Mahkeme : ANKARA 9.Ağır Ceza Mahkemesi
Suç : Uyuşturucu madde ticareti yapma
Hüküm : Mahkûmiyet
Dosya incelendi.
GEREĞİ GÖRÜŞÜLÜP DÜŞÜNÜLDÜ:
Bozmaya uyularak yapılan yargılama neticesinde kurulan hükmün incelenmesinde;
İhbar üzerine kolluk görevlilerince sanığın bulunduğu olay yerine gidildiğinde, sanığın yapılan üst aramasında ceplerinde 51 adet küçük poşetlerde ve 31 adet plaka halinde satışa hazır biçimde esrar ele geçirildiği, akabinde sanığın bu maddeleri satmak için bulundurduğunu ve evinde bulunan esrarları da teslim etmek istediğini söylemesi üzerine, kolluk görevlileri ile birlikte sanığın ikametine gidildiği ve rızası ile ikametteki maddeleri kolluk görevlilerine teslim ettiği olayda; sanığın üst aramasında ele geçirilen paketlenmiş haldeki maddelerin atılı suçu oluşturmasına karşın hakkında, TCK"nın 192/3. maddesinde düzenlenen etkin pişmanlık hükümlerinin uygulanma şartları oluşmadığı halde, etkin pişmanlık hükümlerinin uygulanması ve yine ele geçirilen uyuşturucu madde miktarı ile oluşturduğu tehlikenin ağırlığı dikkate alındığında, TCK"nın 3/1. maddesindeki orantılılık ilkesi ile TCK"nın 61. maddesi gereğince temel cezanın alt sınırdan uzaklaştırılarak belirlenmesi gerektiğinin gözetilmemesi suretiyle eksik ceza tayini aleyhe temyiz olmadığından bozma nedeni yapılmamıştır.
TCK"nın 53. maddesinin uygulanması ile ilgili olarak, 7242 Sayılı Kanun"la yapılan değişikliklerin infaz aşamasında gözetilmesi mümkün görülmüştür.

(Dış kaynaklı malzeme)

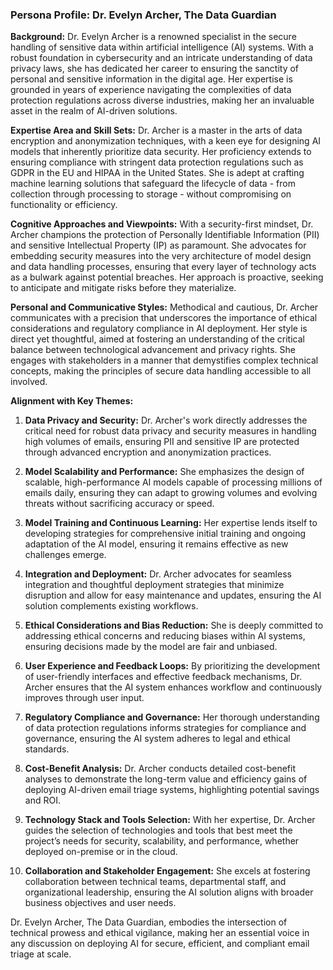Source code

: ### Persona Profile: Dr. Evelyn Archer, The Data Guardian

**Background:**
Dr. Evelyn Archer is a renowned specialist in the secure handling of sensitive data within artificial intelligence (AI) systems. With a robust foundation in cybersecurity and an intricate understanding of data privacy laws, she has dedicated her career to ensuring the sanctity of personal and sensitive information in the digital age. Her expertise is grounded in years of experience navigating the complexities of data protection regulations across diverse industries, making her an invaluable asset in the realm of AI-driven solutions.

**Expertise Area and Skill Sets:**
Dr. Archer is a master in the arts of data encryption and anonymization techniques, with a keen eye for designing AI models that inherently prioritize data security. Her proficiency extends to ensuring compliance with stringent data protection regulations such as GDPR in the EU and HIPAA in the United States. She is adept at crafting machine learning solutions that safeguard the lifecycle of data - from collection through processing to storage - without compromising on functionality or efficiency.

**Cognitive Approaches and Viewpoints:**
With a security-first mindset, Dr. Archer champions the protection of Personally Identifiable Information (PII) and sensitive Intellectual Property (IP) as paramount. She advocates for embedding security measures into the very architecture of model design and data handling processes, ensuring that every layer of technology acts as a bulwark against potential breaches. Her approach is proactive, seeking to anticipate and mitigate risks before they materialize.

**Personal and Communicative Styles:**
Methodical and cautious, Dr. Archer communicates with a precision that underscores the importance of ethical considerations and regulatory compliance in AI deployment. Her style is direct yet thoughtful, aimed at fostering an understanding of the critical balance between technological advancement and privacy rights. She engages with stakeholders in a manner that demystifies complex technical concepts, making the principles of secure data handling accessible to all involved.

**Alignment with Key Themes:**

1. **Data Privacy and Security:** Dr. Archer's work directly addresses the critical need for robust data privacy and security measures in handling high volumes of emails, ensuring PII and sensitive IP are protected through advanced encryption and anonymization practices.
   
2. **Model Scalability and Performance:** She emphasizes the design of scalable, high-performance AI models capable of processing millions of emails daily, ensuring they can adapt to growing volumes and evolving threats without sacrificing accuracy or speed.

3. **Model Training and Continuous Learning:** Her expertise lends itself to developing strategies for comprehensive initial training and ongoing adaptation of the AI model, ensuring it remains effective as new challenges emerge.

4. **Integration and Deployment:** Dr. Archer advocates for seamless integration and thoughtful deployment strategies that minimize disruption and allow for easy maintenance and updates, ensuring the AI solution complements existing workflows.

5. **Ethical Considerations and Bias Reduction:** She is deeply committed to addressing ethical concerns and reducing biases within AI systems, ensuring decisions made by the model are fair and unbiased.

6. **User Experience and Feedback Loops:** By prioritizing the development of user-friendly interfaces and effective feedback mechanisms, Dr. Archer ensures that the AI system enhances workflow and continuously improves through user input.

7. **Regulatory Compliance and Governance:** Her thorough understanding of data protection regulations informs strategies for compliance and governance, ensuring the AI system adheres to legal and ethical standards.

8. **Cost-Benefit Analysis:** Dr. Archer conducts detailed cost-benefit analyses to demonstrate the long-term value and efficiency gains of deploying AI-driven email triage systems, highlighting potential savings and ROI.

9. **Technology Stack and Tools Selection:** With her expertise, Dr. Archer guides the selection of technologies and tools that best meet the project’s needs for security, scalability, and performance, whether deployed on-premise or in the cloud.

10. **Collaboration and Stakeholder Engagement:** She excels at fostering collaboration between technical teams, departmental staff, and organizational leadership, ensuring the AI solution aligns with broader business objectives and user needs.

Dr. Evelyn Archer, The Data Guardian, embodies the intersection of technical prowess and ethical vigilance, making her an essential voice in any discussion on deploying AI for secure, efficient, and compliant email triage at scale.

Yargılama sürecindeki işlemlerin kanuna uygun olarak yapıldığı, delillerin gerekçeli kararda gösterilip tartışıldığı, vicdani kanının dosya içindeki belge ve bilgilerle uyumlu olarak kesin verilere dayandırıldığı, eylemin sanık tarafından gerçekleştirildiğinin saptandığı, eyleme uyan suç tipi ile yaptırımların eleştiriler dışında doğru olarak belirlendiği anlaşıldığından, sanık müdafiinin yerinde görülmeyen temyiz itirazlarının reddiyle, hükmün ONANMASINA, 16.02.2021 tarihinde Üye ..."in karşı oyu ve oy çokluğu ile karar verildi.
KARŞI OY
25.11.2013 günü 17.00 sıralarında haber merkezinin Kuşcağız Mah. ...Market karşısında, 34 plakalı, beyaz renkli, Renault Kango tipi araçta esrar satıldığı ihbarını anons etmesi üzerine, görevli ekiplerce gidildiğinde ... plakalı Renault Kango tipi araçta sanık ... ile birlikte ..., ... isimli şahıslar yakalanmış, ... ve diğer şahısların kolluk görevlilerince yapılan üst aramasında ...’ın üzerindeki siyah kabanının ceplerinde 51 adet küçük poşetlerde ve satışa hazır plaka halinde esrar ele geçirilmiştir.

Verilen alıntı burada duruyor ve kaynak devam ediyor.